Turquía: El último Otomano 1/4
Antes de dormir, las pequeñas historias que conforman el mosaico de mis recuerdos piden ser contadas. Al amanecer desaparecen, pertenecen a mis espacios nocturnos. Honrando su presencia las comparto con ustedes, poco a poco, a su propio ritmo.
El último Otomano
Estambul, 2013. Dos periodistas, un cámara y mi persona como fotógrafa hemos sido invitados por el gobierno turco para realizar un documental con el fin de promocionar el turismo. Antes de viajar una amiga me dijo “sigue los olores y los colores de Estambul y así conocerás a la verdadera Turquía”. Agrego los sonidos pues al entrar en la ciudad, cientos de mezquitas llaman a la oración vespertina, inundando los espacios de esta urbe transcontinental tan particular que empieza su lento descenso hacia la nocturnidad. Poco a poco aparecen las luces, testigo de que Estambul vive sus noches como cualquier gran metrópolis.
Cierro los ojos y las palabras de mi amigo Ertuğrul Osman retumban en mi cabeza: “No puedes visitar Turquía sino de mi mano”. Lástima que no sucedió así…Mi “guía” murió a los 97 años en Estambul en 2009. Ertuğrul Osman V, cabeza de la Casa Imperial Osman y nieto del último sultán, Mehmet VI …lo llamaron “el último otomano”.
La llegada de Kemal Atatürk marcó el fin de un imperio que duró más de seiscientos años.

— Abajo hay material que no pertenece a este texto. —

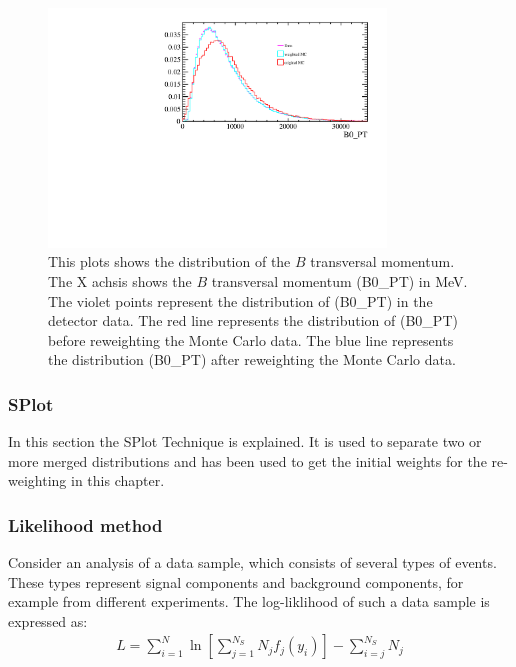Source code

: \documentclass[english]{uzhpub}
\begin{document}
\begin{figure}[H]
\centering
\includegraphics[width=0.8\textwidth]{Reweighting/B0_PT}
\caption{This plots shows the distribution of the $B$ transversal momentum. The X achsis shows the $B$ transversal momentum (B0\_PT) in MeV. The violet points represent the distribution of (B0\_PT) in the detector data.
The red line represents the distribution of (B0\_PT) before reweighting the Monte Carlo data.
The blue line represents the distribution (B0\_PT) after reweighting the Monte Carlo data. }
\label{fig:B0_PT}
\end{figure}




 \subsubsection{SPlot}
In this section the SPlot Technique is explained. It is used to separate two or more merged distributions and  has been used to get the initial weights for the re-weighting in this chapter.

 \subsubsection*{Likelihood method}
 Consider an analysis of a data sample, which consists of several types of events. These types represent signal components and background components, for example from different experiments. The log-liklihood of such a data sample is expressed as:
 \begin{align}
  L = \sum_{i=1}^{N} \ln \left[ \sum_{j=1}^{N_S} N_j f_j (y_i) \right] - \sum_{i=j}^{N_S} N_j \label{eq:L}
 \end{align}
\end{document}
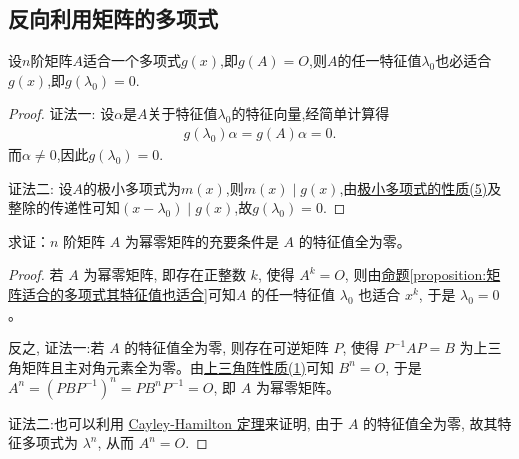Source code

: \documentclass[../../main.tex]{subfiles}
\begin{document}
\subsection{反向利用矩阵的多项式}

\begin{proposition}\label{proposition:矩阵适合的多项式其特征值也适合}
设$n$阶矩阵$A$适合一个多项式$g(x)$,即$g(A) = O$,则$A$的任一特征值$\lambda_0$也必适合$g(x)$,即$g(\lambda_0) = 0$.
\end{proposition}
\begin{proof}
{\color{blue}证法一:}
设$\alpha$是$A$关于特征值$\lambda_0$的特征向量,经简单计算得
\begin{align*}
g(\lambda_0) \alpha = g(A) \alpha = 0.
\end{align*}
而$\alpha \neq 0$,因此$g(\lambda_0) = 0$.

{\color{blue}证法二:}
设$A$的极小多项式为$m(x)$,则$m(x)\mid g(x)$,由\hyperref[proposition:极小多项式的性质]{极小多项式的性质(5)}及整除的传递性可知$(x-\lambda_0)\mid g(x)$,故$g(\lambda_0)=0.$
\end{proof}

\begin{proposition}[幂零矩阵关于特征值的充要条件]\label{proposition:幂零矩阵关于特征值的充要条件}
求证：$n$ 阶矩阵 $A$ 为幂零矩阵的充要条件是 $A$ 的特征值全为零。
\end{proposition}
\begin{proof}
若 $A$ 为幂零矩阵, 即存在正整数 $k$, 使得 $A^k = O$, 则由\hyperref[proposition:矩阵适合的多项式其特征值也适合]{命题\ref{proposition:矩阵适合的多项式其特征值也适合}}可知$A$ 的任一特征值 $\lambda_0$ 也适合 $x^k$, 于是 $\lambda_0 = 0$。

反之,
{\color{blue}证法一:}若 $A$ 的特征值全为零, 则存在可逆矩阵 $P$, 使得 $P^{-1}AP = B$ 为上三角矩阵且主对角元素全为零。由\hyperref[proposition:上三角阵性质]{上三角阵性质(1)}可知 $B^n = O$, 于是 $A^n = (PBP^{-1})^n = PB^nP^{-1} = O$, 即 $A$ 为幂零矩阵。

{\color{blue}证法二:}也可以利用 \hyperref[theorem:Cayley-Hamilton定理]{Cayley-Hamilton 定理}来证明, 由于 $A$ 的特征值全为零, 故其特征多项式为 $\lambda^n$, 从而 $A^n = O$.
\end{proof}
\end{document}
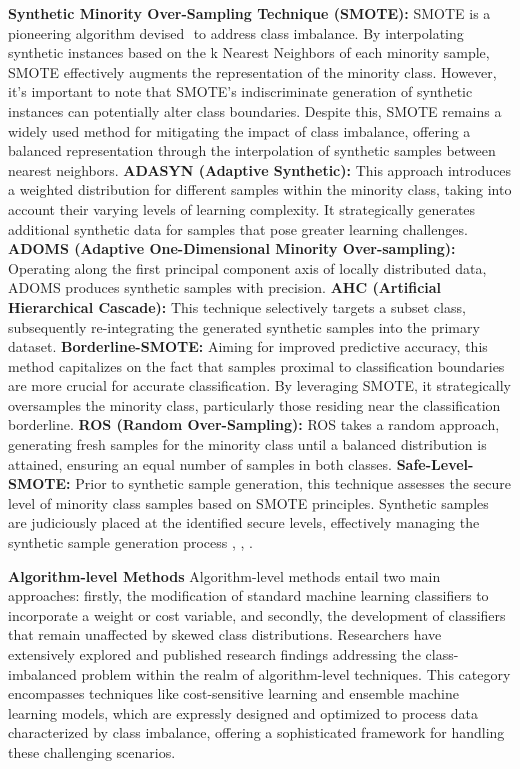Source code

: \textbf{Synthetic Minority Over-Sampling Technique (SMOTE):} SMOTE is a pioneering algorithm devised \cite{Chawla2002}⁠ to address class imbalance. By interpolating synthetic instances based on the k Nearest Neighbors of each minority sample, SMOTE effectively augments the representation of the minority class. However, it's important to note that SMOTE's indiscriminate generation of synthetic instances can potentially alter class boundaries. Despite this, SMOTE remains a widely used method for mitigating the impact of class imbalance, offering a balanced representation through the interpolation of synthetic samples between nearest neighbors.
\textbf{ADASYN (Adaptive Synthetic):} This approach introduces a weighted distribution for different samples within the minority class, taking into account their varying levels of learning complexity. It strategically generates additional synthetic data for samples that pose greater learning challenges.
\textbf{ADOMS (Adaptive One-Dimensional Minority Over-sampling):} Operating along the first principal component axis of locally distributed data, ADOMS produces synthetic samples with precision.
\textbf{AHC (Artificial Hierarchical Cascade):} This technique selectively targets a subset class, subsequently re-integrating the generated synthetic samples into the primary dataset.
\textbf{Borderline-SMOTE:} Aiming for improved predictive accuracy, this method capitalizes on the fact that samples proximal to classification boundaries are more crucial for accurate classification. By leveraging SMOTE, it strategically oversamples the minority class, particularly those residing near the classification borderline.
\textbf{ROS (Random Over-Sampling):} ROS takes a random approach, generating fresh samples for the minority class until a balanced distribution is attained, ensuring an equal number of samples in both classes.
\textbf{Safe-Level-SMOTE:} Prior to synthetic sample generation, this technique assesses the secure level of minority class samples based on SMOTE principles. Synthetic samples are judiciously placed at the identified secure levels, effectively managing the synthetic sample generation process \cite{Tarawneh2020}, \cite{Fotouhi2019}, \cite{Khushi2021}⁠. 

\textbf{Algorithm-level Methods} 
Algorithm-level methods entail two main approaches: firstly, the modification of standard machine learning classifiers to incorporate a weight or cost variable, and secondly, the development of classifiers that remain unaffected by skewed class distributions. Researchers have extensively explored and published research findings addressing the class-imbalanced problem within the realm of algorithm-level techniques. This category encompasses techniques like cost-sensitive learning and ensemble machine learning models, which are expressly designed and optimized to process data characterized by class imbalance, offering a sophisticated framework for handling these challenging scenarios.

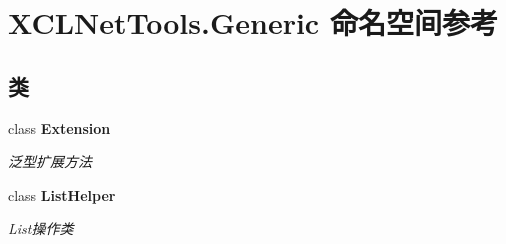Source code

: \hypertarget{namespace_x_c_l_net_tools_1_1_generic}{}\section{X\+C\+L\+Net\+Tools.\+Generic 命名空间参考}
\label{namespace_x_c_l_net_tools_1_1_generic}
\subsection*{类}
\begin{DoxyCompactItemize}
\item 
class {\bfseries Extension}
\begin{DoxyCompactList}\small\item\em 泛型扩展方法 \end{DoxyCompactList}\item 
class {\bfseries List\+Helper}
\begin{DoxyCompactList}\small\item\em List操作类 \end{DoxyCompactList}\end{DoxyCompactItemize}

Cuando en 1922 la familia imperial comenzó su largo exilio, Osman tenía apenas diez años; Estoril primero, luego Roma y finalmente Nueva York. Vivía en un modesto piso de dos dormitorios ubicado en 3rd con Lexington, encima de una pista de patinaje en hielo y por el que pagaba el insólito alquiler de 350$ al mes. No tuvo descendencia y curiosamente fue monógamo porque según me decía con su particular sentido del humor, “mantener un harén es muy costoso y cuando decidí eliminarlo a la muerte de mi padre en Roma, las mujeres del harén no sumaban, entre todas, menos de quinientos años”.

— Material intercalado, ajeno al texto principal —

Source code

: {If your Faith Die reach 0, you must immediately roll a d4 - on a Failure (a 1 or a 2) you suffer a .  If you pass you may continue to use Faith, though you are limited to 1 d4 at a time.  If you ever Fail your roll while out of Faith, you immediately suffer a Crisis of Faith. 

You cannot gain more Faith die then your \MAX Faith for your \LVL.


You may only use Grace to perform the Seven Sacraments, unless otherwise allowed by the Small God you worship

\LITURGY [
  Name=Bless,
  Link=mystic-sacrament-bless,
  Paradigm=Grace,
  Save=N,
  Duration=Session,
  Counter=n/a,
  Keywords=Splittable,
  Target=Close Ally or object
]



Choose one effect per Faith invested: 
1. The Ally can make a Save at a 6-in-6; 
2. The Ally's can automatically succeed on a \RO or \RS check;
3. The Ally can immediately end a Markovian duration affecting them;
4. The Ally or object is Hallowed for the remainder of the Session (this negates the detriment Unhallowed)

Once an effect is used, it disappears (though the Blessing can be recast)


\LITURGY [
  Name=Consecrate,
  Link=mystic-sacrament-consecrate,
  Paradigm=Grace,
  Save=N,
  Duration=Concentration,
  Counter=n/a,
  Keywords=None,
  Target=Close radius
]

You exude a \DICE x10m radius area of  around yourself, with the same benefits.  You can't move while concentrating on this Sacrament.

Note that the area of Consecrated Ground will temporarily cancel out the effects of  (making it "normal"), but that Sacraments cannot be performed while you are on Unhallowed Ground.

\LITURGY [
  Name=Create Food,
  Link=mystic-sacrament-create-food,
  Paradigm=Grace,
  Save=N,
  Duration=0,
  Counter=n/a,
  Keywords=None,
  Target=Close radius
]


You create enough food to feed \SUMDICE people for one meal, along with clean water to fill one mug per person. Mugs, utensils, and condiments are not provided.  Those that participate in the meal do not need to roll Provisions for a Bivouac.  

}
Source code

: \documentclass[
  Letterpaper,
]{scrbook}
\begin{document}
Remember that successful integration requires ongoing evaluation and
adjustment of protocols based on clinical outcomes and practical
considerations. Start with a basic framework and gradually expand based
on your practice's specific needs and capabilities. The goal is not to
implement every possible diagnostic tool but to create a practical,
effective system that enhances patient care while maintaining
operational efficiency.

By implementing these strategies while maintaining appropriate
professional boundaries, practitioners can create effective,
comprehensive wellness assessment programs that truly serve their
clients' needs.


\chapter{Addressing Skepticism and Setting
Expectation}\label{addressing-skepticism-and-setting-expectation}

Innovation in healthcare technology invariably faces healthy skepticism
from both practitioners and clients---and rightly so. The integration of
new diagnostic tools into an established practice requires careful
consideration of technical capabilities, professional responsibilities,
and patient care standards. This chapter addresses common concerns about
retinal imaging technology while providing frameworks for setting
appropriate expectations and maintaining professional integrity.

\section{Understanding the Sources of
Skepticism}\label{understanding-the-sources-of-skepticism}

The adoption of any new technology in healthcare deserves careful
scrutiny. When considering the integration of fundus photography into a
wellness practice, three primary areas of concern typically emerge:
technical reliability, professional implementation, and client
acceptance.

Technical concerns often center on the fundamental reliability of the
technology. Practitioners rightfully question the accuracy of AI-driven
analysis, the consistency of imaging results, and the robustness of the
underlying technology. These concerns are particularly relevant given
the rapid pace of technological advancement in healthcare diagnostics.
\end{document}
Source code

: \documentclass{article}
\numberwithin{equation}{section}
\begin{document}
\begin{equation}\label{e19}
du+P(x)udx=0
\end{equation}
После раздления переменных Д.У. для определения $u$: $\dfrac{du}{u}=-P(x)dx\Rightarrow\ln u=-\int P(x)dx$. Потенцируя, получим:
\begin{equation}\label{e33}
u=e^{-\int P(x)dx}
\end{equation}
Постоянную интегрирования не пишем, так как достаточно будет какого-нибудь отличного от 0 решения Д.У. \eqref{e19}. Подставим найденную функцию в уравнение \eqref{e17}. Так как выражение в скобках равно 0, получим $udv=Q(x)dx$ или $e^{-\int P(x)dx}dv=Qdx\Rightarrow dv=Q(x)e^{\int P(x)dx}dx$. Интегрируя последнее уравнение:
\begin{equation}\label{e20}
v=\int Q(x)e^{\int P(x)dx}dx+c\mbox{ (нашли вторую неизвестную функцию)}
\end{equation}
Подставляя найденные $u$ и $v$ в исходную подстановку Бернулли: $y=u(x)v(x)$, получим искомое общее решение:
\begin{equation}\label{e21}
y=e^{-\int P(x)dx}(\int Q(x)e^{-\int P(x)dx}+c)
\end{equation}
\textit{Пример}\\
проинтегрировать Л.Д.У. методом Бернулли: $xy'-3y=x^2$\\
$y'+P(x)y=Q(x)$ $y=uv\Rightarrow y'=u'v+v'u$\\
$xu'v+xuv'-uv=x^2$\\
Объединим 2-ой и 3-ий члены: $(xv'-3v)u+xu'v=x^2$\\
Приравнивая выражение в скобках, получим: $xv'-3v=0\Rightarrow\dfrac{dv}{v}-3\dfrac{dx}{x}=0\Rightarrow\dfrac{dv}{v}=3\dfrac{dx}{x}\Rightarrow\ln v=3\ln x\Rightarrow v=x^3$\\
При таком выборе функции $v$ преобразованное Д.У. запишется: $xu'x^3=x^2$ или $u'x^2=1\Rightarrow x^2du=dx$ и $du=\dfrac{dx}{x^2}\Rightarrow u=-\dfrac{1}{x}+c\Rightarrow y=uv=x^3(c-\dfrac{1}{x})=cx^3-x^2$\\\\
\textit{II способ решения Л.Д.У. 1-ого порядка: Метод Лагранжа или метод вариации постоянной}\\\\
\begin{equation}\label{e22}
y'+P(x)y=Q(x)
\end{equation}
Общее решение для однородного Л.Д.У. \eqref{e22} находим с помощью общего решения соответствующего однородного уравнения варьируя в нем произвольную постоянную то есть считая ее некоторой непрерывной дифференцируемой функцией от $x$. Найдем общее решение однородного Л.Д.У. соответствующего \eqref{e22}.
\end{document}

Durante 82 años vivió en el exilio, negándose a aceptar el ofrecimiento del gobierno a regresar como “nacional turco” …hasta que la cercanía de la muerte lo llamó de vuelta a la tierra que en el momento de su nacimiento aun se conocía con el nombre de Constantinopla, centro del gran Imperio Otomano, obra de sus antepasados. Al aceptar el pasaporte turco, el hombre a quien los amigos llamábamos cariñosamente “Os”, tuvo que inventarse un apellido para cumplir con la legalidad.
De vuelta al 2013, a pesar del cansancio que empieza a calar, salimos a recorrer las callejuelas adyacentes a la plaza Taksim. Cantidad de restaurantes y pequeñas tiendas, instalados a ambos lados de la calle, acompañan a un río de gente que compra té y dulces turcos. Atraída por el olor a carne asada, algunos compran sus Döner Kebap y siguen camino, otros cumplen con la acostumbrada tertulia al caer el día.
A la mañana siguiente, el Bósforo me saluda. Una solitaria gaviota sobrevuela la ocasional embarcación mientras atraviesa un cielo pintado de oro y rosa; quizás por ese mismo Estrecho que fue testigo de Jasón y los argonautas en su lucha contra Las Simplégades. A medida que sale el sol, los dorados del cielo se trasladan a la ciudad, aparecen más gaviotas y aumenta el número de barcos. Hoy, más de quinientos barcos surcan sus aguas un día cualquiera, muestra fehaciente del creciente comercio que transita sin cesar por este privilegio geográfico a caballo entre Europa y Asia.
Disfruto de mi primera taza de café turco. Cierro los ojos, la algarabía de las gaviotas es ensordecedora. En su impecable inglés oxfordiano, el último otomano, caballero de ojos rasgados y sonrisa fácil, me da la bienvenida a Estambul. Estoy segura de contar con su compañía durante los quince días que durará nuestro viaje a Turquía.